Your assignment >> Using the line that contains "ms | 304.2 ms |" as the start, restate each line word for word through the final line of the material below, and return only those.

Material for this exercise >>
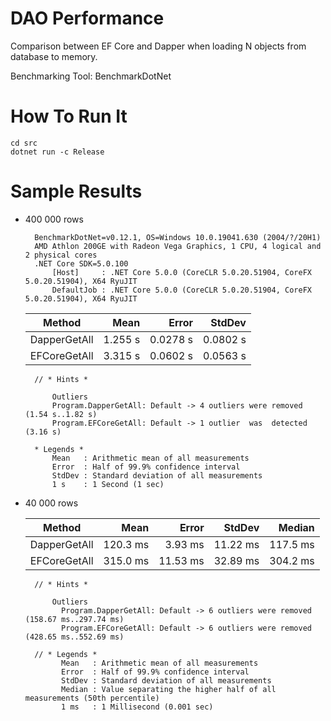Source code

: # DAO Performance
 
Comparison between EF Core and Dapper when loading N objects from database to memory.

Benchmarking Tool: BenchmarkDotNet

# How To Run It

	cd src
	dotnet run -c Release

# Sample Results

* 400 000 rows

		BenchmarkDotNet=v0.12.1, OS=Windows 10.0.19041.630 (2004/?/20H1)
		AMD Athlon 200GE with Radeon Vega Graphics, 1 CPU, 4 logical and 2 physical cores
		.NET Core SDK=5.0.100
			[Host]     : .NET Core 5.0.0 (CoreCLR 5.0.20.51904, CoreFX 5.0.20.51904), X64 RyuJIT
			DefaultJob : .NET Core 5.0.0 (CoreCLR 5.0.20.51904, CoreFX 5.0.20.51904), X64 RyuJIT
			
	|       Method |    Mean |    Error |   StdDev |
	|------------- |--------:|---------:|---------:|
	| DapperGetAll | 1.255 s | 0.0278 s | 0.0802 s |
	| EFCoreGetAll | 3.315 s | 0.0602 s | 0.0563 s |


		// * Hints *
		
			Outliers
			Program.DapperGetAll: Default -> 4 outliers were removed (1.54 s..1.82 s)
			Program.EFCoreGetAll: Default -> 1 outlier  was  detected (3.16 s)
  
		* Legends *
			Mean   : Arithmetic mean of all measurements
			Error  : Half of 99.9% confidence interval
			StdDev : Standard deviation of all measurements
			1 s    : 1 Second (1 sec)
			
* 40 000 rows


	|       Method |     Mean |    Error |   StdDev |   Median |
	|------------- |---------:|---------:|---------:|---------:|
	| DapperGetAll | 120.3 ms |  3.93 ms | 11.22 ms | 117.5 ms |
	| EFCoreGetAll | 315.0 ms | 11.53 ms | 32.89 ms | 304.2 ms |

		// * Hints *
		
			Outliers
			  Program.DapperGetAll: Default -> 6 outliers were removed (158.67 ms..297.74 ms)
			  Program.EFCoreGetAll: Default -> 6 outliers were removed (428.65 ms..552.69 ms)

		// * Legends *
			  Mean   : Arithmetic mean of all measurements
			  Error  : Half of 99.9% confidence interval
			  StdDev : Standard deviation of all measurements
			  Median : Value separating the higher half of all measurements (50th percentile)
			  1 ms   : 1 Millisecond (0.001 sec)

Written response >>
	| EFCoreGetAll | 315.0 ms | 11.53 ms | 32.89 ms | 304.2 ms |

		// * Hints *
		
			Outliers
			  Program.DapperGetAll: Default -> 6 outliers were removed (158.67 ms..297.74 ms)
			  Program.EFCoreGetAll: Default -> 6 outliers were removed (428.65 ms..552.69 ms)

		// * Legends *
			  Mean   : Arithmetic mean of all measurements
			  Error  : Half of 99.9% confidence interval
			  StdDev : Standard deviation of all measurements
			  Median : Value separating the higher half of all measurements (50th percentile)
			  1 ms   : 1 Millisecond (0.001 sec)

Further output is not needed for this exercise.